Last edited: February 14, 2005

Law Barring Same-Sex Soliciting Tossed Out

Plain Dealer, May 16, 2002
1801 Superior Ave., Cleveland Ohio 44114
Fax: 216-999-6209

By T.C. Brown, Plain Dealer Bureau

Columbus—It’s no longer against the law in Ohio for members of the same gender to publicly ask for sex from each other.

A unanimous Ohio Supreme Court yesterday struck down the 28-year-old importuning law. The court ruled in a 1999 Ashtabula case in which a man in a car offended a jogger by yelling numerous sexual propositions and telling him he was "hot and sexy."

The jogger reported Eric Thompson of Jefferson to police. Thompson was found guilty of importuning and sentenced to 180 days in jail.
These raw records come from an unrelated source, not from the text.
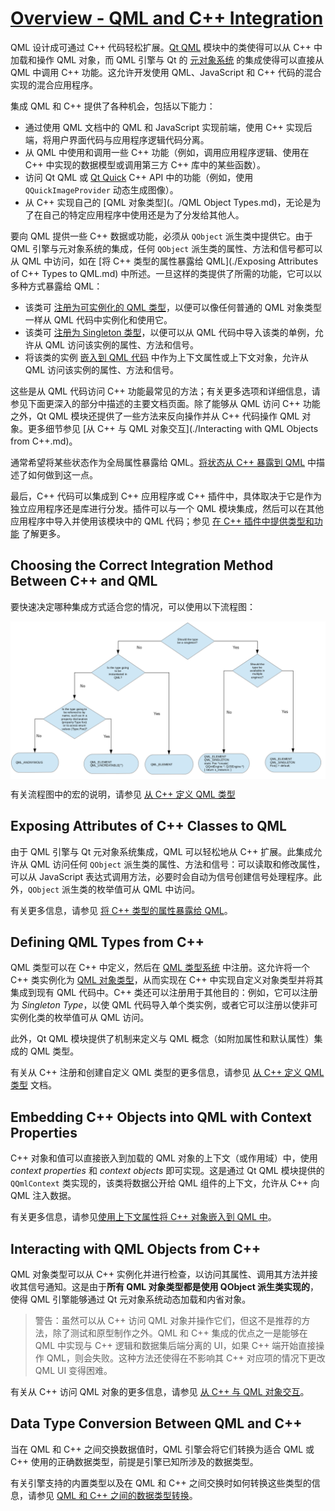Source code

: # [Overview - QML and C++ Integration](https://doc.qt.io/qt-6/qtqml-cppintegration-overview.html)

QML 设计成可通过 C++ 代码轻松扩展。[Qt QML](<./Qt QML.md>) 模块中的类使得可以从 C++ 中加载和操作 QML 对象，而 QML 引擎与 Qt 的 [元对象系统](<../Qt Core/The Meta-Object System.md>) 的集成使得可以直接从 QML 中调用 C++ 功能。这允许开发使用 QML、JavaScript 和 C++ 代码的混合实现的混合应用程序。

集成 QML 和 C++ 提供了各种机会，包括以下能力：

- 通过使用 QML 文档中的 QML 和 JavaScript 实现前端，使用 C++ 实现后端，将用户界面代码与应用程序逻辑代码分离。
- 从 QML 中使用和调用一些 C++ 功能（例如，调用应用程序逻辑、使用在 C++ 中实现的数据模型或调用第三方 C++ 库中的某些函数）。
- 访问 Qt QML 或 [Qt Quick](<../Qt Quick/Qt Quick.md>) C++ API 中的功能（例如，使用 `QQuickImageProvider` 动态生成图像）。
- 从 C++ 实现自己的 [QML 对象类型](。/QML Object Types.md)，无论是为了在自己的特定应用程序中使用还是为了分发给其他人。

要向 QML 提供一些 C++ 数据或功能，必须从 `QObject` 派生类中提供它。由于 QML 引擎与元对象系统的集成，任何 `QObject` 派生类的属性、方法和信号都可以从 QML 中访问，如在 [将 C++ 类型的属性暴露给 QML](./Exposing Attributes of C++ Types to QML.md) 中所述。一旦这样的类提供了所需的功能，它可以以多种方式暴露给 QML：

- 该类可 [注册为可实例化的 QML 类型](<./Defining QML Types from C++.md#Registering an Instantiable Object Type>)，以便可以像任何普通的 QML 对象类型一样从 QML 代码中实例化和使用它。
- 该类可 [注册为 Singleton 类型](<./Defining QML Types from C++.md#Registering Singleton Objects with a Singleton Type>)，以便可以从 QML 代码中导入该类的单例，允许从 QML 访问该实例的属性、方法和信号。
- 将该类的实例 [嵌入到 QML 代码](https://doc.qt.io/qt-6/qtqml-cppintegration-contextproperties.html) 中作为上下文属性或上下文对象，允许从 QML 访问该实例的属性、方法和信号。

这些是从 QML 代码访问 C++ 功能最常见的方法；有关更多选项和详细信息，请参见下面更深入的部分中描述的主要文档页面。除了能够从 QML 访问 C++ 功能之外，Qt QML 模块还提供了一些方法来反向操作并从 C++ 代码操作 QML 对象。更多细节参见 [从 C++ 与 QML 对象交互](./Interacting with QML Objects from C++.md)。

通常希望将某些状态作为全局属性暴露给 QML。[将状态从 C++ 暴露到 QML](<./Exposing State from C++ to QML.md>) 中描述了如何做到这一点。

最后，C++ 代码可以集成到 C++ 应用程序或 C++ 插件中，具体取决于它是作为独立应用程序还是库进行分发。插件可以与一个 QML 模块集成，然后可以在其他应用程序中导入并使用该模块中的 QML 代码；参见 [在 C++ 插件中提供类型和功能](<./Creating C++ Plugins for QML.md>) 了解更多。

## Choosing the Correct Integration Method Between C++ and QML

要快速决定哪种集成方式适合您的情况，可以使用以下流程图：

<img src="./assets/cpp-qml-integration-flowchart.png" align="center" />

有关流程图中的宏的说明，请参见 [从 C++ 定义 QML 类型](<./Defining QML Types from C++.md>)

## Exposing Attributes of C++ Classes to QML

由于 QML 引擎与 Qt 元对象系统集成，QML 可以轻松地从 C++ 扩展。此集成允许从 QML 访问任何 `QObject` 派生类的属性、方法和信号：可以读取和修改属性，可以从 JavaScript 表达式调用方法，必要时会自动为信号创建信号处理程序。此外，`QObject` 派生类的枚举值可从 QML 中访问。

有关更多信息，请参见 [将 C++ 类型的属性暴露给 QML](<./Exposing Attributes of C++ Types to QML.md>)。

## Defining QML Types from C++

QML 类型可以在 C++ 中定义，然后在 [QML 类型系统](<./The QML Type System.md>) 中注册。这允许将一个 C++ 类实例化为 [QML 对象类型](<./QML Object Types.md>)，从而实现在 C++ 中实现自定义对象类型并将其集成到现有 QML 代码中。C++ 类还可以注册用于其他目的：例如，它可以注册为 *Singleton Type*，以使 QML 代码导入单个类实例，或者它可以注册以使非可实例化类的枚举值可从 QML 访问。

此外，Qt QML 模块提供了机制来定义与 QML 概念（如附加属性和默认属性）集成的 QML 类型。

有关从 C++ 注册和创建自定义 QML 类型的更多信息，请参见 [从 C++ 定义 QML 类型](<./Defining QML Types from C++.md>) 文档。

## Embedding C++ Objects into QML with Context Properties

C++ 对象和值可以直接嵌入到加载的 QML 对象的上下文（或作用域）中，使用 *context properties* 和 *context objects* 即可实现。这是通过 Qt QML 模块提供的 `QQmlContext` 类实现的，该类将数据公开给 QML 组件的上下文，允许从 C++ 向 QML 注入数据。

有关更多信息，请参见[使用上下文属性将 C++ 对象嵌入到 QML 中](<./Embedding C++ Objects into QML with Context Properties.md>)。

## Interacting with QML Objects from C++

QML 对象类型可以从 C++ 实例化并进行检查，以访问其属性、调用其方法并接收其信号通知。这是由于**所有 QML 对象类型都是使用 QObject 派生类实现的**，使得 QML 引擎能够通过 Qt 元对象系统动态加载和内省对象。

> 警告：虽然可以从 C++ 访问 QML 对象并操作它们，但这不是推荐的方法，除了测试和原型制作之外。QML 和 C++ 集成的优点之一是能够在 QML 中实现与 C++ 逻辑和数据集后端分离的 UI，如果 C++ 端开始直接操作 QML，则会失败。这种方法还使得在不影响其 C++ 对应项的情况下更改 QML UI 变得困难。

有关从 C++ 访问 QML 对象的更多信息，请参见 [从 C++ 与 QML 对象交互](<./Interacting with QML Objects from C++.md>)。

## Data Type Conversion Between QML and C++

当在 QML 和 C++ 之间交换数据值时，QML 引擎会将它们转换为适合 QML 或 C++ 使用的正确数据类型，前提是引擎已知所涉及的数据类型。

有关引擎支持的内置类型以及在 QML 和 C++ 之间交换时如何转换这些类型的信息，请参见 [QML 和 C++ 之间的数据类型转换](<./Data Type Conversion Between QML and C++.md>)。



<!-- 完成标志, 看不到, 请忽略! -->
The law, a misdemeanor, prohibited members of the same sex from asking for sex "when the offender knows such solicitation is offensive to the other person, or is reckless in that regard." The Supreme Court’s ruling reversed a decision it made in the late 1970s when it said the law was constitutional.
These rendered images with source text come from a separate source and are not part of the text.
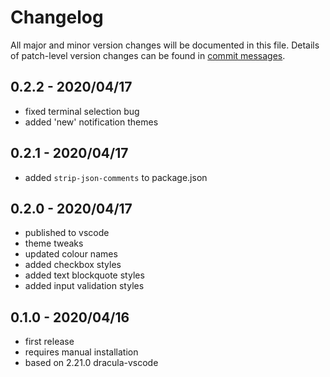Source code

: # Changelog
All major and minor version changes will be documented in this file. Details of
patch-level version changes can be found in [commit messages](../../commits/master).

## 0.2.2 - 2020/04/17
- fixed terminal selection bug
- added 'new' notification themes

## 0.2.1 - 2020/04/17
- added `strip-json-comments` to package.json

## 0.2.0 - 2020/04/17
- published to vscode
- theme tweaks
- updated colour names
- added checkbox styles
- added text blockquote styles
- added input validation styles

## 0.1.0 - 2020/04/16
- first release
- requires manual installation
- based on 2.21.0 dracula-vscode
Members of the gay and lesbian community applauded the ruling, saying that police undercover stings for solicitation should cease.

Ohio justices split over the reasons they believe the law violates the equal-protection clauses of the U.S. and Ohio constitutions. The majority, in an opinion written by Justice Deborah Cook, said the decision was not based on sexual orientation but on the content of speech. Cook objected to the statute because it outlaws same-sex solicitations but does not prohibit unwanted offensive sexual advances between members of the opposite sex.

The law "prohibits speech because of the content expressed in that communication," Cook wrote.

Justice Paul Pfeifer concurred but took a different approach. He said the law was intended to restrict homosexual activity, not speech.

"There is no rational reason for the state to treat people who seek to engage in homosexual activity as criminals when it does not treat people who seek to engage in heterosexual activity as criminal," Pfeifer wrote.

Linda Malicki, director of Cleveland’s Lesbian/Gay Community Service Center, said the decision was important in establishing equality of treatment under the law. Heather Sawyer, chief counsel for Lambda Legal in Chicago, a group that promotes gay civil rights, said the law was being actively enforced against homosexuals.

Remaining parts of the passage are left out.